(Saved entries)
══════════════════════════════
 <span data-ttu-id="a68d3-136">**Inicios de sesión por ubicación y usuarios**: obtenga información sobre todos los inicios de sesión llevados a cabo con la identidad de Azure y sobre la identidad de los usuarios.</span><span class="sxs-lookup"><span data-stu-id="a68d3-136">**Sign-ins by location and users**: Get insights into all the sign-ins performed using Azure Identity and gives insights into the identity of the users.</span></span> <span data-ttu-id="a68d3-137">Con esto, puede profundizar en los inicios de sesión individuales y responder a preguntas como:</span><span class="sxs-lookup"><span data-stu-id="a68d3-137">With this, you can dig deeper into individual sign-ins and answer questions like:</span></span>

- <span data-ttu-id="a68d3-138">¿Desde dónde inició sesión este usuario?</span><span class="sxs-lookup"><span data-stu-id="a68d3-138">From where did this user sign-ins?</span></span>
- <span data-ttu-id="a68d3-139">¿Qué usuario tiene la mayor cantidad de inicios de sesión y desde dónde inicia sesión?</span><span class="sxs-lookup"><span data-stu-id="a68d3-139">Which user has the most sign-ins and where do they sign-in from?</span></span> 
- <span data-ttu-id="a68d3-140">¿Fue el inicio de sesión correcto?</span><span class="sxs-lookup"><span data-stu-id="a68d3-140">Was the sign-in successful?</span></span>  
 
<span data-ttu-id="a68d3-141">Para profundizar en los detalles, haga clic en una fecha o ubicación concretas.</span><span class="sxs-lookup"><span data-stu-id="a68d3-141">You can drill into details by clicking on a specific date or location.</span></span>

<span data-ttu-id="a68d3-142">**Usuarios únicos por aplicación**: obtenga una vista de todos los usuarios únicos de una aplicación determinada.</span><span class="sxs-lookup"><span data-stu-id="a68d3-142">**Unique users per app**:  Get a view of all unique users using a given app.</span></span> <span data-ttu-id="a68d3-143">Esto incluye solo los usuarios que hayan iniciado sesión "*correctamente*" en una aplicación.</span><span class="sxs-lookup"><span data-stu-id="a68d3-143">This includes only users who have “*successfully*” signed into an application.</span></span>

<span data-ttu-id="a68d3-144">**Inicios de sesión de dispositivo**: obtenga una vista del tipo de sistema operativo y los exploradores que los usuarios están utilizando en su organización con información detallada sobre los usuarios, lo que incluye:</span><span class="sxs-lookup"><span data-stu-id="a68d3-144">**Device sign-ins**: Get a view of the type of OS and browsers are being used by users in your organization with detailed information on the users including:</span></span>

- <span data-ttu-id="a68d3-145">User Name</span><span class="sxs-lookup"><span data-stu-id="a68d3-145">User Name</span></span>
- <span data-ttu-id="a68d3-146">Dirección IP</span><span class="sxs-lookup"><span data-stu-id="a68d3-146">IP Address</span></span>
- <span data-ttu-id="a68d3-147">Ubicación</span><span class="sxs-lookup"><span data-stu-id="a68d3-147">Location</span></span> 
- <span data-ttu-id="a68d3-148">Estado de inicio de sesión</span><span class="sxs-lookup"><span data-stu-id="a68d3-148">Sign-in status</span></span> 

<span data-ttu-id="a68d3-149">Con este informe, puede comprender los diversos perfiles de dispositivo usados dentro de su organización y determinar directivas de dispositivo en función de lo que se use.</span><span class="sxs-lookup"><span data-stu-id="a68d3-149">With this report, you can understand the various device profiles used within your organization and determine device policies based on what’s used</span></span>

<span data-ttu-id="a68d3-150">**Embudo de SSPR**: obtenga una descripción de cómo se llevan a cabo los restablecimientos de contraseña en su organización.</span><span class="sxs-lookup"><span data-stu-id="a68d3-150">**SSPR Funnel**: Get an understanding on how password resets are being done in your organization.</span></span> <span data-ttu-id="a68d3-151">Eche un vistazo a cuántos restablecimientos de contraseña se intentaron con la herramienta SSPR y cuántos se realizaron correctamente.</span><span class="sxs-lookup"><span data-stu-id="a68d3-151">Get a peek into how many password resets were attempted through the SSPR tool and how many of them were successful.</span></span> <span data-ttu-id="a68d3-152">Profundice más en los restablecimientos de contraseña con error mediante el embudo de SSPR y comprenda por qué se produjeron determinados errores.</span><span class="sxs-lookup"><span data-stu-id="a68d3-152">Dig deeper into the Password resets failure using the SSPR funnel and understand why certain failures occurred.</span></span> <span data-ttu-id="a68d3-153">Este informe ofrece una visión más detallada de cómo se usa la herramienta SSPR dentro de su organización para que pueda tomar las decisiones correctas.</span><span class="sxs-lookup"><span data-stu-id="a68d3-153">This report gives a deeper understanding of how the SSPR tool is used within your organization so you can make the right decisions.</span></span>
══════════════════════════════
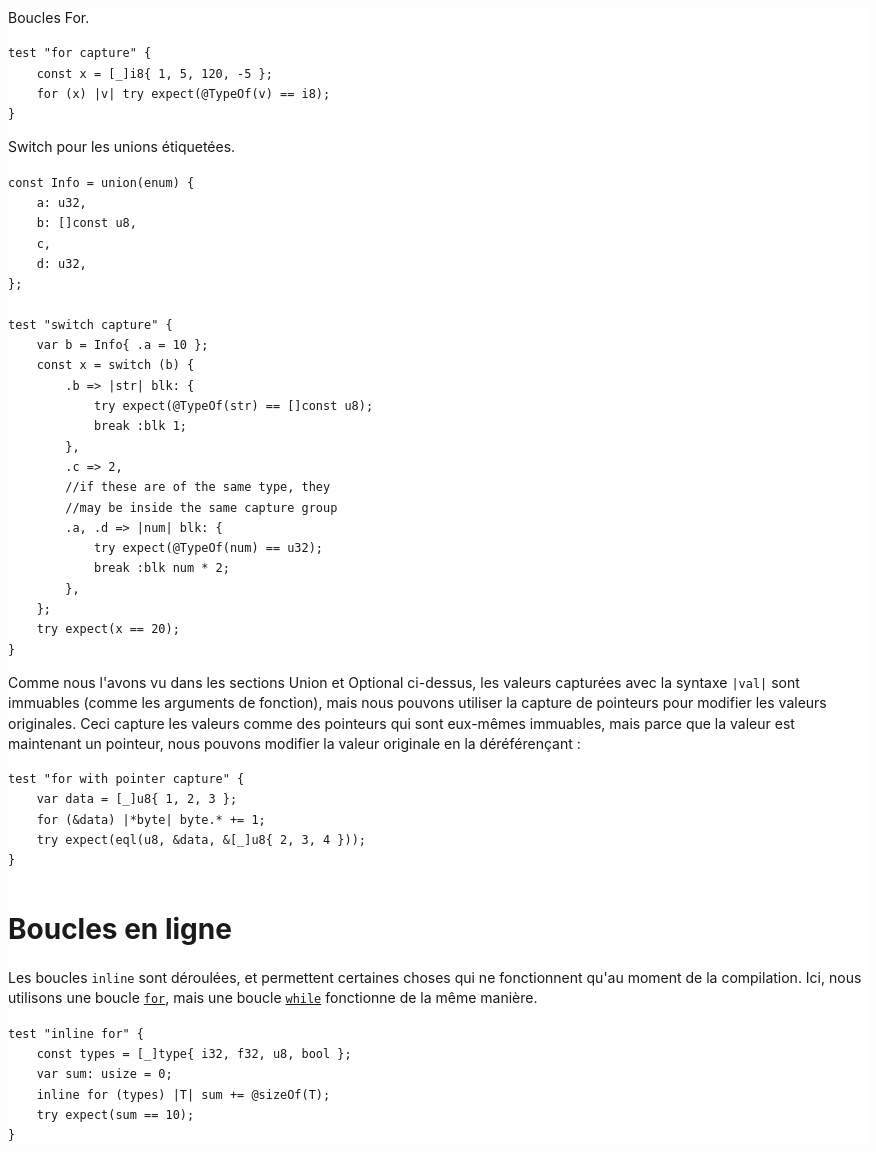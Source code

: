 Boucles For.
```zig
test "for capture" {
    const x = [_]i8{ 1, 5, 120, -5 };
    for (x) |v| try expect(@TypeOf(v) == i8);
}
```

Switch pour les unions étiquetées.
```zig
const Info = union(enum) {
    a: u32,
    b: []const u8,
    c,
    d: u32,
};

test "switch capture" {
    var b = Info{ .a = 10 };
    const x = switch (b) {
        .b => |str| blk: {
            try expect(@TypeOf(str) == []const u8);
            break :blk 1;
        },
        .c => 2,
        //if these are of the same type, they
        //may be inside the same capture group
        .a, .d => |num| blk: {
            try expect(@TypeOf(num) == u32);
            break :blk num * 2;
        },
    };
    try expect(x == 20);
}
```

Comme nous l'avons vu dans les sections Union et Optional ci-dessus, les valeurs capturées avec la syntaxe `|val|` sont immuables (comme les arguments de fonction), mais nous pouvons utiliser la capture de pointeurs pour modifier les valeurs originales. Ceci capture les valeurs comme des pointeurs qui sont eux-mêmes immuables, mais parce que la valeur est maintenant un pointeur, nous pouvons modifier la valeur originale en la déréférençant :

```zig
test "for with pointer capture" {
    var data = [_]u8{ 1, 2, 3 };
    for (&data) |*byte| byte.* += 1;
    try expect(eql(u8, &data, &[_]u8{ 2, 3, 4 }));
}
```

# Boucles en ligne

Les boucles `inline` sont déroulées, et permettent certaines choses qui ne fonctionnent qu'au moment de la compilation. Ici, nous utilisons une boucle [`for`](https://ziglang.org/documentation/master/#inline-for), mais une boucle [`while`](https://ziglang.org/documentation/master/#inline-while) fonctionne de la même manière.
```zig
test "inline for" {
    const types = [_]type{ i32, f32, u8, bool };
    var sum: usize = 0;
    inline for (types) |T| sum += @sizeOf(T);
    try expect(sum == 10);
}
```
══════════════════════════════
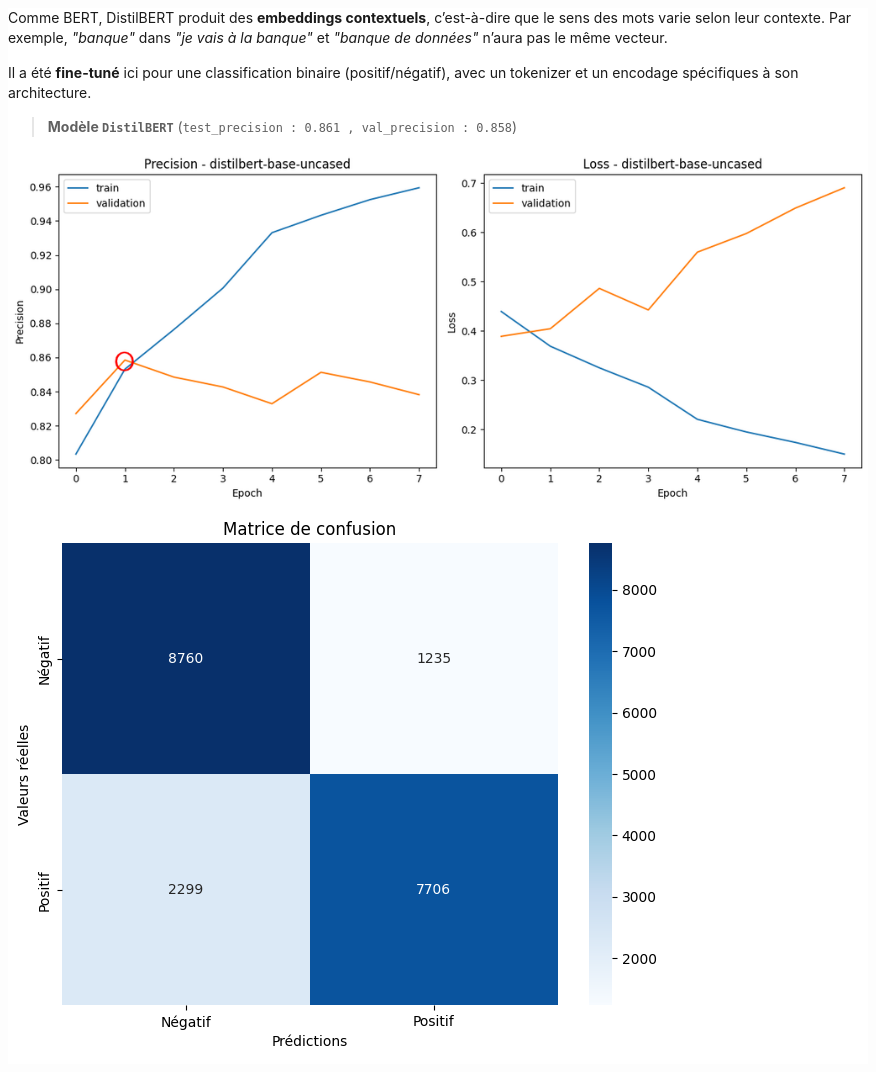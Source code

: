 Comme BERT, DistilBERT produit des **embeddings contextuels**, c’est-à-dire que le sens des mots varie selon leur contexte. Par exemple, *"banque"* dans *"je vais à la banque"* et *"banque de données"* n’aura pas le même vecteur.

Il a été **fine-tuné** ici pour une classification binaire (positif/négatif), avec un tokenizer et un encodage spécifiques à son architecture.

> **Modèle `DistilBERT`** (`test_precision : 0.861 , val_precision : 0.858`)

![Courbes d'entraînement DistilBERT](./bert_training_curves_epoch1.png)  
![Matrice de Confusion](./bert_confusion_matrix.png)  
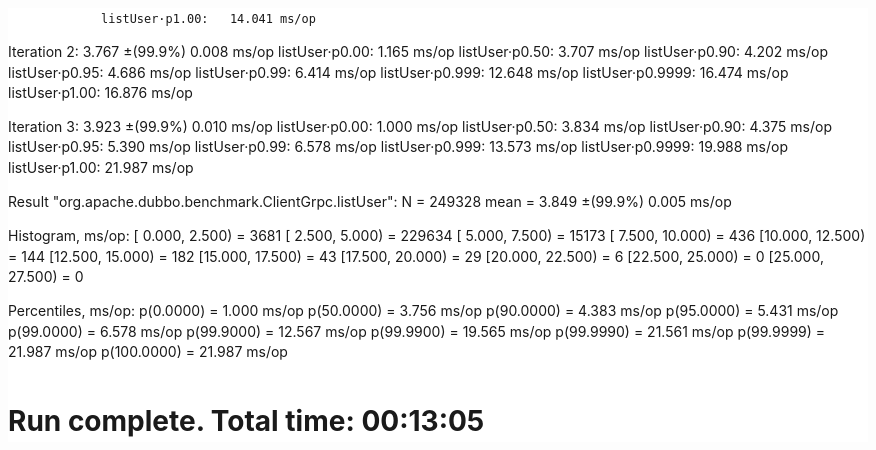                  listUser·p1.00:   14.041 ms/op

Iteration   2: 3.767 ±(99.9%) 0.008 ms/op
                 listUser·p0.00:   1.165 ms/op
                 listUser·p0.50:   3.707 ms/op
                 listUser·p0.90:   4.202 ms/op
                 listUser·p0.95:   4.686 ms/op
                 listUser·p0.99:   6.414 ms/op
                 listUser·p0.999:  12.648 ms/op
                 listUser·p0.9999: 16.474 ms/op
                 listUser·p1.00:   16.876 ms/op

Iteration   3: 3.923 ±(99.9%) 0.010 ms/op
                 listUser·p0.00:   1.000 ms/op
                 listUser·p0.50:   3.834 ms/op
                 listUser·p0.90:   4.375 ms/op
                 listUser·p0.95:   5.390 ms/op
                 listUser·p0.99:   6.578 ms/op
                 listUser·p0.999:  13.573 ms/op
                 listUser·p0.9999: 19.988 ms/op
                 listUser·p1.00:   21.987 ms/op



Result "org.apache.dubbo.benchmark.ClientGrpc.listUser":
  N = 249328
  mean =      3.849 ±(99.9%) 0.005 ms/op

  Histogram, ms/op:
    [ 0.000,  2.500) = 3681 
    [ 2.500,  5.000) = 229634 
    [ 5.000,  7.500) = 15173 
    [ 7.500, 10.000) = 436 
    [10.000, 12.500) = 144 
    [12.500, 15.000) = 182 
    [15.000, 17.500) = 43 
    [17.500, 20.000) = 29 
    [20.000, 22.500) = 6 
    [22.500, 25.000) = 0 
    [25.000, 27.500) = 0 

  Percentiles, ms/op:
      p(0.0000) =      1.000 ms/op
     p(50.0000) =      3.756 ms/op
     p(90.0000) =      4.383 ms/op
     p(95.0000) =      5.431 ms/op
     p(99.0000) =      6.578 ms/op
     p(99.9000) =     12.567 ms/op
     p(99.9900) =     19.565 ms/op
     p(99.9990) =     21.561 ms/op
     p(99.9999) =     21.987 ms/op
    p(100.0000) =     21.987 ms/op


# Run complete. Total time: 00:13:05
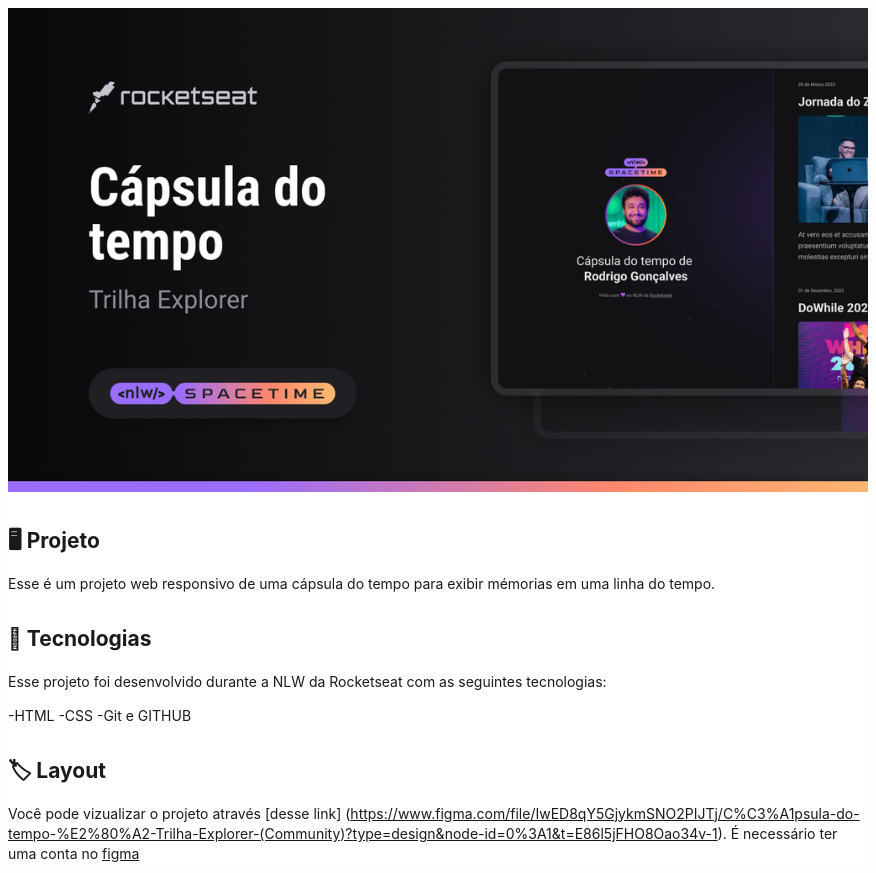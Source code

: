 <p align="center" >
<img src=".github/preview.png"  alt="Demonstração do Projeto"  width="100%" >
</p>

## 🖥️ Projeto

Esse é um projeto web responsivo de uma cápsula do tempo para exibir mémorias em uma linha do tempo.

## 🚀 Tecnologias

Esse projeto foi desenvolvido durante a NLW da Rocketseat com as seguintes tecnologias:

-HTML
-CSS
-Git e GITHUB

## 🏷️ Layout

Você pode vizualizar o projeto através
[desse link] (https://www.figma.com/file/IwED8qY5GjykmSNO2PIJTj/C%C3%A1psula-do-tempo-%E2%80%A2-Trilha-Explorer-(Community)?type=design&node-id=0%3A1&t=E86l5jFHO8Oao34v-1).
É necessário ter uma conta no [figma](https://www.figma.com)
══════════════════════════════
= ACTIVITY =
Copy out, in full, each line above that has the word "avec" in it.

= TASK ANSWER =
Comme nous l'avons vu dans les sections Union et Optional ci-dessus, les valeurs capturées avec la syntaxe `|val|` sont immuables (comme les arguments de fonction), mais nous pouvons utiliser la capture de pointeurs pour modifier les valeurs originales. Ceci capture les valeurs comme des pointeurs qui sont eux-mêmes immuables, mais parce que la valeur est maintenant un pointeur, nous pouvons modifier la valeur originale en la déréférençant :
Il a été **fine-tuné** ici pour une classification binaire (positif/négatif), avec un tokenizer et un encodage spécifiques à son architecture.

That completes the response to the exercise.